DIRECTIONS FOR THIS TASK: The records are to be repeated in full. Every line must match.
(Beginning of DATA LISTING)
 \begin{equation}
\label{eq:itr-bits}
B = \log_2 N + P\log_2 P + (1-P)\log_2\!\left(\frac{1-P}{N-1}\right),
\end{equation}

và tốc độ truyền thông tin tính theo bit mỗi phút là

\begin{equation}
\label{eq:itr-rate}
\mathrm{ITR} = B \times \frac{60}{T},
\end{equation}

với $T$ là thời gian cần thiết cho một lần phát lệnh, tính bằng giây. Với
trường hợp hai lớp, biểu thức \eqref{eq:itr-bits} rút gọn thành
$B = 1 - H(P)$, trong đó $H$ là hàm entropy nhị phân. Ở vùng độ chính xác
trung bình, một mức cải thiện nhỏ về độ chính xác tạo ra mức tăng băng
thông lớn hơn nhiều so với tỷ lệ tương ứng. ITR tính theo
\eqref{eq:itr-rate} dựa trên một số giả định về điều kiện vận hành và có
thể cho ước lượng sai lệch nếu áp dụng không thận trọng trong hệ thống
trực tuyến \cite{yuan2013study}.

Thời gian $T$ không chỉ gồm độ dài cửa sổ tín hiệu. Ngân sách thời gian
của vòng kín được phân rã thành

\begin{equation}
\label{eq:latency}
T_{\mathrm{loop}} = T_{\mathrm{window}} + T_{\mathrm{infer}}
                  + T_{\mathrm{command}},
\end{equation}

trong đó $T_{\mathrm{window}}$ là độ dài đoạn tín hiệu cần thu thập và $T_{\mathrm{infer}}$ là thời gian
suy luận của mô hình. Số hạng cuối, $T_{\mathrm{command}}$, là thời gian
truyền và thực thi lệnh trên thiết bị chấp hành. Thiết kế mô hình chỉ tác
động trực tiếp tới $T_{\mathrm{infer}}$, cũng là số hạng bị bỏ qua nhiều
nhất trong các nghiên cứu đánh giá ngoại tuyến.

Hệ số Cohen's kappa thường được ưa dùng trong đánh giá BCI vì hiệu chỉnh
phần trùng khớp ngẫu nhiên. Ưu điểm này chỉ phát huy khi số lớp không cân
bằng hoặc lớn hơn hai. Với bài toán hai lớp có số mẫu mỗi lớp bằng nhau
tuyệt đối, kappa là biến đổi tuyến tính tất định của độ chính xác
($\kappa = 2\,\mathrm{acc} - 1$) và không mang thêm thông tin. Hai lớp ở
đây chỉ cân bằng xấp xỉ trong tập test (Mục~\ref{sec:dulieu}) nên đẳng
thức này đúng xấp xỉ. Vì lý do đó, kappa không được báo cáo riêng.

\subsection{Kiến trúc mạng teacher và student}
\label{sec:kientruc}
(End of DATA LISTING)
ANSWER BOX:
 \begin{equation}
\label{eq:itr-bits}
B = \log_2 N + P\log_2 P + (1-P)\log_2\!\left(\frac{1-P}{N-1}\right),
\end{equation}

và tốc độ truyền thông tin tính theo bit mỗi phút là

\begin{equation}
\label{eq:itr-rate}
\mathrm{ITR} = B \times \frac{60}{T},
\end{equation}

với $T$ là thời gian cần thiết cho một lần phát lệnh, tính bằng giây. Với
trường hợp hai lớp, biểu thức \eqref{eq:itr-bits} rút gọn thành
$B = 1 - H(P)$, trong đó $H$ là hàm entropy nhị phân. Ở vùng độ chính xác
trung bình, một mức cải thiện nhỏ về độ chính xác tạo ra mức tăng băng
thông lớn hơn nhiều so với tỷ lệ tương ứng. ITR tính theo
\eqref{eq:itr-rate} dựa trên một số giả định về điều kiện vận hành và có
thể cho ước lượng sai lệch nếu áp dụng không thận trọng trong hệ thống
trực tuyến \cite{yuan2013study}.

Thời gian $T$ không chỉ gồm độ dài cửa sổ tín hiệu. Ngân sách thời gian
của vòng kín được phân rã thành

\begin{equation}
\label{eq:latency}
T_{\mathrm{loop}} = T_{\mathrm{window}} + T_{\mathrm{infer}}
                  + T_{\mathrm{command}},
\end{equation}

trong đó $T_{\mathrm{window}}$ là độ dài đoạn tín hiệu cần thu thập và $T_{\mathrm{infer}}$ là thời gian
suy luận của mô hình. Số hạng cuối, $T_{\mathrm{command}}$, là thời gian
truyền và thực thi lệnh trên thiết bị chấp hành. Thiết kế mô hình chỉ tác
động trực tiếp tới $T_{\mathrm{infer}}$, cũng là số hạng bị bỏ qua nhiều
nhất trong các nghiên cứu đánh giá ngoại tuyến.

Hệ số Cohen's kappa thường được ưa dùng trong đánh giá BCI vì hiệu chỉnh
phần trùng khớp ngẫu nhiên. Ưu điểm này chỉ phát huy khi số lớp không cân
bằng hoặc lớn hơn hai. Với bài toán hai lớp có số mẫu mỗi lớp bằng nhau
tuyệt đối, kappa là biến đổi tuyến tính tất định của độ chính xác
($\kappa = 2\,\mathrm{acc} - 1$) và không mang thêm thông tin. Hai lớp ở
đây chỉ cân bằng xấp xỉ trong tập test (Mục~\ref{sec:dulieu}) nên đẳng
thức này đúng xấp xỉ. Vì lý do đó, kappa không được báo cáo riêng.

\subsection{Kiến trúc mạng teacher và student}
\label{sec:kientruc}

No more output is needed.